Diante dos questionamentos de Leonardo, Henrique falou num tom indiferente, dizendo que Valentina não estava na casa dele.
Leonardo não acreditou nem um pouco, ignorou as boas maneiras e subiu correndo as escadas.
Hana, que vigiava o quarto, foi pega de surpresa, sem esperar que Leonardo fosse tão impulsivo, então rapidamente balançou Valentina para acordá-la e, aproveitando que ela ainda estava sonolenta, puxou-a depressa para um cômodo menor, onde as duas se esconderam juntas atrás da porta.
Os passos no andar de baixo se aproximavam cada vez mais, e Leonardo procurava quarto por quarto, enquanto chamava sem parar:
— Valentina! Valentina!
A voz familiar chegou aos seus ouvidos, e Valentina, que estava meio atordoada, acordou na hora, ia responder "Leo" por instinto, mas assim que abriu a boca, Hana cobriu seu nariz e boca com força.

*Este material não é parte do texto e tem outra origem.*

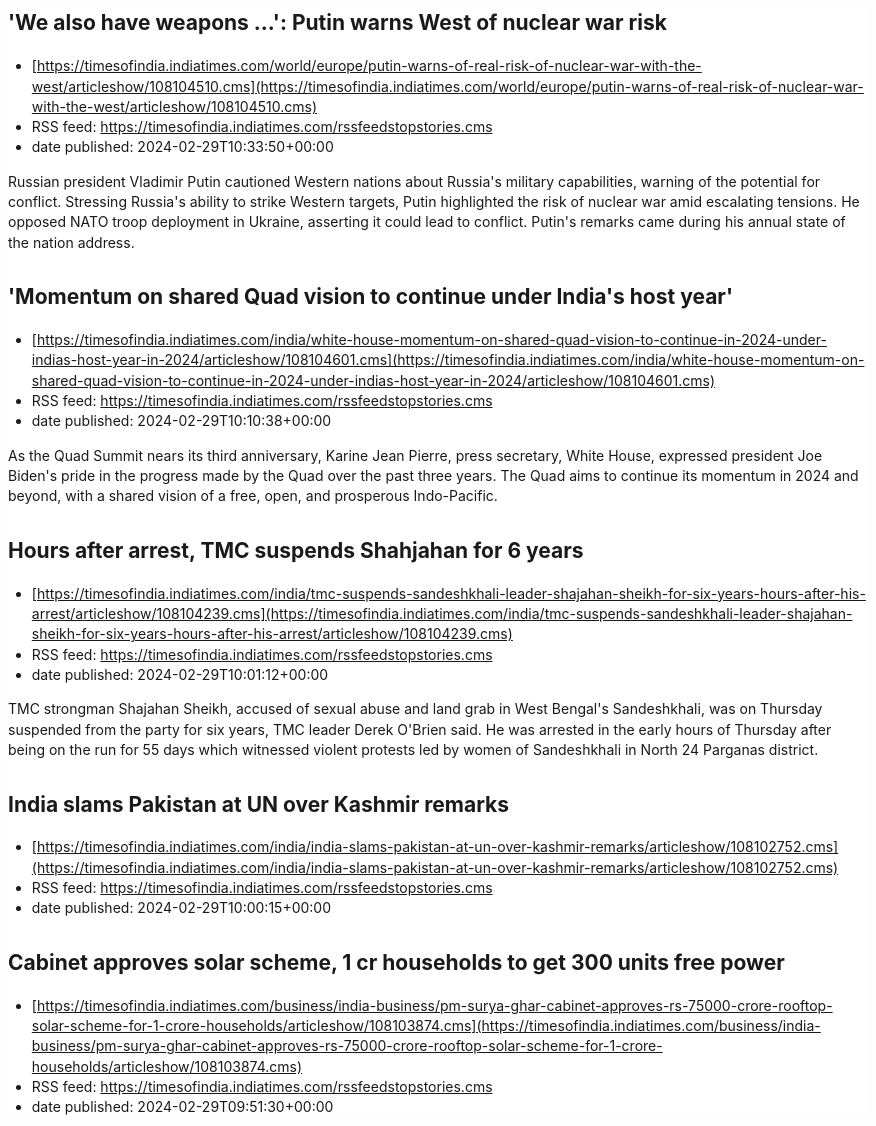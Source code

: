 ## 'We also have weapons ...': Putin warns West of nuclear war risk
 - [https://timesofindia.indiatimes.com/world/europe/putin-warns-of-real-risk-of-nuclear-war-with-the-west/articleshow/108104510.cms](https://timesofindia.indiatimes.com/world/europe/putin-warns-of-real-risk-of-nuclear-war-with-the-west/articleshow/108104510.cms)
 - RSS feed: https://timesofindia.indiatimes.com/rssfeedstopstories.cms
 - date published: 2024-02-29T10:33:50+00:00

Russian president Vladimir Putin cautioned Western nations about Russia's military capabilities, warning of the potential for conflict. Stressing Russia's ability to strike Western targets, Putin highlighted the risk of nuclear war amid escalating tensions. He opposed NATO troop deployment in Ukraine, asserting it could lead to conflict. Putin's remarks came during his annual state of the nation address.

## 'Momentum on shared Quad vision to continue under India's host year'
 - [https://timesofindia.indiatimes.com/india/white-house-momentum-on-shared-quad-vision-to-continue-in-2024-under-indias-host-year-in-2024/articleshow/108104601.cms](https://timesofindia.indiatimes.com/india/white-house-momentum-on-shared-quad-vision-to-continue-in-2024-under-indias-host-year-in-2024/articleshow/108104601.cms)
 - RSS feed: https://timesofindia.indiatimes.com/rssfeedstopstories.cms
 - date published: 2024-02-29T10:10:38+00:00

As the Quad Summit nears its third anniversary, Karine Jean Pierre, press secretary, White House, expressed president Joe Biden's pride in the progress made by the Quad over the past three years. The Quad aims to continue its momentum in 2024 and beyond, with a shared vision of a free, open, and prosperous Indo-Pacific.

## Hours after arrest, TMC suspends Shahjahan for 6 years
 - [https://timesofindia.indiatimes.com/india/tmc-suspends-sandeshkhali-leader-shajahan-sheikh-for-six-years-hours-after-his-arrest/articleshow/108104239.cms](https://timesofindia.indiatimes.com/india/tmc-suspends-sandeshkhali-leader-shajahan-sheikh-for-six-years-hours-after-his-arrest/articleshow/108104239.cms)
 - RSS feed: https://timesofindia.indiatimes.com/rssfeedstopstories.cms
 - date published: 2024-02-29T10:01:12+00:00

TMC strongman Shajahan Sheikh, accused of sexual abuse and land grab in West Bengal's Sandeshkhali, was on Thursday suspended from the party for six years, TMC leader Derek O'Brien said. He was arrested in the early hours of Thursday after being on the run for 55 days which witnessed violent protests led by women of Sandeshkhali in North 24 Parganas district.

## India slams Pakistan at UN over Kashmir remarks
 - [https://timesofindia.indiatimes.com/india/india-slams-pakistan-at-un-over-kashmir-remarks/articleshow/108102752.cms](https://timesofindia.indiatimes.com/india/india-slams-pakistan-at-un-over-kashmir-remarks/articleshow/108102752.cms)
 - RSS feed: https://timesofindia.indiatimes.com/rssfeedstopstories.cms
 - date published: 2024-02-29T10:00:15+00:00



## Cabinet approves solar scheme, 1 cr households to get 300 units free power
 - [https://timesofindia.indiatimes.com/business/india-business/pm-surya-ghar-cabinet-approves-rs-75000-crore-rooftop-solar-scheme-for-1-crore-households/articleshow/108103874.cms](https://timesofindia.indiatimes.com/business/india-business/pm-surya-ghar-cabinet-approves-rs-75000-crore-rooftop-solar-scheme-for-1-crore-households/articleshow/108103874.cms)
 - RSS feed: https://timesofindia.indiatimes.com/rssfeedstopstories.cms
 - date published: 2024-02-29T09:51:30+00:00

Com a respiração morna perto de sua orelha, Hana sussurrou num volume muito baixo:
— Aguente firme, só aguente mais um pouco.
Valentina não sabia por que ela estava mandando aguentar, mas Hana nunca a havia prejudicado, então não se debateu mais.

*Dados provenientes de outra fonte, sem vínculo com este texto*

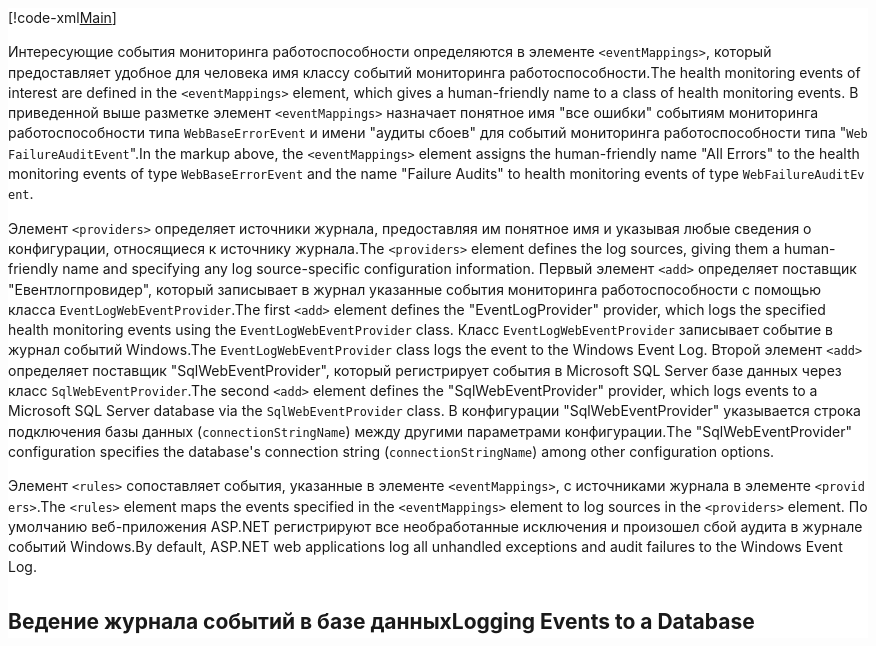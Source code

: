 [!code-xml[Main](logging-error-details-with-asp-net-health-monitoring-vb/samples/sample1.xml)]

<span data-ttu-id="bdf2b-133">Интересующие события мониторинга работоспособности определяются в элементе `<eventMappings>`, который предоставляет удобное для человека имя классу событий мониторинга работоспособности.</span><span class="sxs-lookup"><span data-stu-id="bdf2b-133">The health monitoring events of interest are defined in the `<eventMappings>` element, which gives a human-friendly name to a class of health monitoring events.</span></span> <span data-ttu-id="bdf2b-134">В приведенной выше разметке элемент `<eventMappings>` назначает понятное имя "все ошибки" событиям мониторинга работоспособности типа `WebBaseErrorEvent` и имени "аудиты сбоев" для событий мониторинга работоспособности типа "`WebFailureAuditEvent`".</span><span class="sxs-lookup"><span data-stu-id="bdf2b-134">In the markup above, the `<eventMappings>` element assigns the human-friendly name "All Errors" to the health monitoring events of type `WebBaseErrorEvent` and the name "Failure Audits" to health monitoring events of type `WebFailureAuditEvent`.</span></span>

<span data-ttu-id="bdf2b-135">Элемент `<providers>` определяет источники журнала, предоставляя им понятное имя и указывая любые сведения о конфигурации, относящиеся к источнику журнала.</span><span class="sxs-lookup"><span data-stu-id="bdf2b-135">The `<providers>` element defines the log sources, giving them a human-friendly name and specifying any log source-specific configuration information.</span></span> <span data-ttu-id="bdf2b-136">Первый элемент `<add>` определяет поставщик "Евентлогпровидер", который записывает в журнал указанные события мониторинга работоспособности с помощью класса `EventLogWebEventProvider`.</span><span class="sxs-lookup"><span data-stu-id="bdf2b-136">The first `<add>` element defines the "EventLogProvider" provider, which logs the specified health monitoring events using the `EventLogWebEventProvider` class.</span></span> <span data-ttu-id="bdf2b-137">Класс `EventLogWebEventProvider` записывает событие в журнал событий Windows.</span><span class="sxs-lookup"><span data-stu-id="bdf2b-137">The `EventLogWebEventProvider` class logs the event to the Windows Event Log.</span></span> <span data-ttu-id="bdf2b-138">Второй элемент `<add>` определяет поставщик "SqlWebEventProvider", который регистрирует события в Microsoft SQL Server базе данных через класс `SqlWebEventProvider`.</span><span class="sxs-lookup"><span data-stu-id="bdf2b-138">The second `<add>` element defines the "SqlWebEventProvider" provider, which logs events to a Microsoft SQL Server database via the `SqlWebEventProvider` class.</span></span> <span data-ttu-id="bdf2b-139">В конфигурации "SqlWebEventProvider" указывается строка подключения базы данных (`connectionStringName`) между другими параметрами конфигурации.</span><span class="sxs-lookup"><span data-stu-id="bdf2b-139">The "SqlWebEventProvider" configuration specifies the database's connection string (`connectionStringName`) among other configuration options.</span></span>

<span data-ttu-id="bdf2b-140">Элемент `<rules>` сопоставляет события, указанные в элементе `<eventMappings>`, с источниками журнала в элементе `<providers>`.</span><span class="sxs-lookup"><span data-stu-id="bdf2b-140">The `<rules>` element maps the events specified in the `<eventMappings>` element to log sources in the `<providers>` element.</span></span> <span data-ttu-id="bdf2b-141">По умолчанию веб-приложения ASP.NET регистрируют все необработанные исключения и произошел сбой аудита в журнале событий Windows.</span><span class="sxs-lookup"><span data-stu-id="bdf2b-141">By default, ASP.NET web applications log all unhandled exceptions and audit failures to the Windows Event Log.</span></span>

## <a name="logging-events-to-a-database"></a><span data-ttu-id="bdf2b-142">Ведение журнала событий в базе данных</span><span class="sxs-lookup"><span data-stu-id="bdf2b-142">Logging Events to a Database</span></span>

Notando que Leonardo ainda estava em um quarto distante, Hana falou baixinho:
— Ontem eu vi o Thiago comprando camisinhas para o Sr. Bittencourt.
— Quando eu acompanhava você, toda vez que saía de perto do Sr. Bittencourt, você comprava pílulas do dia seguinte escondida. Mas agora ele mesmo está tomando as medidas de segurança. O que isso significa?
Hana não sabia se devia ficar feliz ou preocupada:
— Significa que o Sr. Bittencourt já mudou de atitude, ele já não quer que você tenha um filho dele.
O olhar de Valentina parou um pouco.
No fundo, ela sentiu um alívio, isso era ótimo, pois nunca havia desejado engravidar de Henrique. O retorno de Kiki nunca precisou depender de Henrique, um homem frio e obsessivo não daria um bom pai.
Hana cobriu os lábios de Valentina, não deixando escapar nenhum som:
— Para você é uma coisa boa, logo você estará livre, até que foi um acerto por acaso. Você só precisa aguentar esses dias e ele não vai mais ficar correndo atrás de você, mas se você for embora com o seu irmão agora, ele pode continuar insistindo.